Con la llegada de Nicolás Maduro al poder, la situación empeoró. “Maduro se da cuenta de que tiene que organizar cuerpos delictivos en la zona, por el tema del oro. Ya el precio del petróleo estaba bajo y los recursos más fácil de obtener era el oro”, explica el líder pemón.
En febrero de 2016, Nicolás Maduro decretó un territorio de 11.843 kilómetros cuadrados al sur del río Orinoco como Zona de Desarrollo Estratégico Nacional Arco Minero del Orinoco. Solo un mes después, se registró una masacre en la zona de Tumeremo, que dejó al menos 17 muertos, según el Ministerio Público, aunque familiares denunciaban la desaparición de 28 personas.

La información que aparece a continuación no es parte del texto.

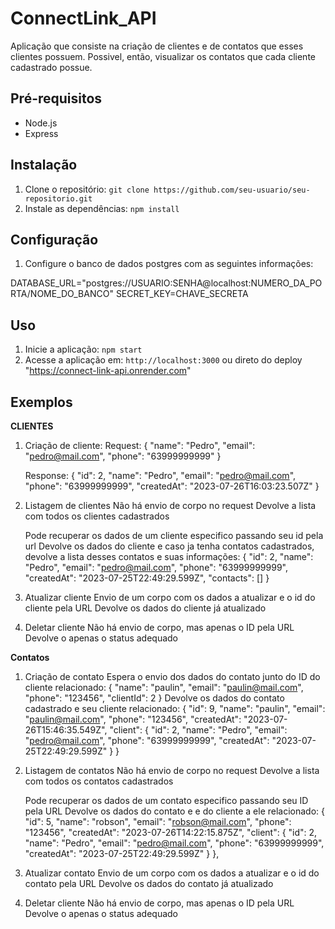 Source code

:# ConnectLink_API

Aplicação que consiste na criação de clientes e de contatos que esses clientes possuem. 
Possivel, então, visualizar os contatos que cada cliente cadastrado possue.

## Pré-requisitos

- Node.js 
- Express

## Instalação

1. Clone o repositório: `git clone https://github.com/seu-usuario/seu-repositorio.git`
2. Instale as dependências: `npm install`

## Configuração

1. Configure o banco de dados postgres com as seguintes informações:
   
DATABASE_URL="postgres://USUARIO:SENHA@localhost:NUMERO_DA_PORTA/NOME_DO_BANCO"
SECRET_KEY=CHAVE_SECRETA

## Uso

1. Inicie a aplicação: `npm start`
2. Acesse a aplicação em: `http://localhost:3000` ou direto do deploy "https://connect-link-api.onrender.com"

## Exemplos

**CLIENTES**
1. Criação de cliente:
  Request:
    {
    	"name": "Pedro",
    	"email": "pedro@mail.com",
    	"phone": "63999999999"
    }
   
   Response:
     {
    	"id": 2,
    	"name": "Pedro",
    	"email": "pedro@mail.com",
    	"phone": "63999999999",
    	"createdAt": "2023-07-26T16:03:23.507Z"
    }

2. Listagem de clientes
   Não há envio de corpo no request
   Devolve a lista com todos os clientes cadastrados

   Pode recuperar os dados de um cliente especifico passando seu id pela url
   Devolve os dados do cliente e caso ja tenha contatos cadastrados, devolve a lista desses contatos e suas informações:
     {
    	"id": 2,
    	"name": "Pedro",
    	"email": "pedro@mail.com",
    	"phone": "63999999999",
    	"createdAt": "2023-07-25T22:49:29.599Z",
    	"contacts": []
    }

3. Atualizar cliente
   Envio de um corpo com os dados a atualizar e o id do cliente pela URL
   Devolve os dados do cliente já atualizado

4. Deletar cliente
   Não há envio de corpo, mas apenas o ID pela URL
   Devolve o apenas o status adequado

**Contatos**
  1. Criação de contato
     Espera o envio dos dados do contato junto do ID do cliente relacionado:
       {
      	"name": "paulin",
      	"email": "paulin@mail.com",
      	"phone": "123456",
      	"clientId": 2
      }
     Devolve os dados do contato cadastrado e seu cliente relacionado:
       {
        	"id": 9,
        	"name": "paulin",
        	"email": "paulin@mail.com",
        	"phone": "123456",
        	"createdAt": "2023-07-26T15:46:35.549Z",
        	"client": {
        		"id": 2,
        		"name": "Pedro",
        		"email": "pedro@mail.com",
        		"phone": "63999999999",
        		"createdAt": "2023-07-25T22:49:29.599Z"
        	}
      }

2. Listagem de contatos
   Não há envio de corpo no request
   Devolve a lista com todos os contatos cadastrados

   Pode recuperar os dados de um contato especifico passando seu ID pela URL
   Devolve os dados do contato e e do cliente a ele relacionado:
     {
  		"id": 5,
  		"name": "robson",
  		"email": "robson@mail.com",
  		"phone": "123456",
  		"createdAt": "2023-07-26T14:22:15.875Z",
  		"client": {
  			"id": 2,
  			"name": "Pedro",
  			"email": "pedro@mail.com",
  			"phone": "63999999999",
  			"createdAt": "2023-07-25T22:49:29.599Z"
  		}
	  },

3. Atualizar contato
   Envio de um corpo com os dados a atualizar e o id do contato pela URL
   Devolve os dados do contato já atualizado

4. Deletar cliente
   Não há envio de corpo, mas apenas o ID pela URL
   Devolve o apenas o status adequado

“Luego de la masacre de Tumeremo, empezaron a crearse amenazas hacia las comunidades de ese municipio, como Morichal y San Martin de Turumbán. Después de esto empezaron las desapariciones de líderes indígenas”, relata Delgado.
Desde la oposición han denunciado estos crímenes y los califican como la “sangre de oro”.
El diputado Medina afirma que el trasfondo es que el régimen quiere tratar de suplantar la renta petrolera por la renta del oro. “Pero esa renta del oro se ha transformado en sangre, en devastación, en ecocidio, en invasión a las poblaciones indígenas, una forma de vida totalmente perversa”.
Desde el Gobierno interino de Juan Guaidó, el embajador Carlos Vecchio acusa a Maduro de exterminar a los pueblos originarios para asegurarse el tráfico ilegal internacional de recursos minerales. “La dictadura de Maduro es una amenaza narcoterrorista y genocida que debe ser detenida”, alertó.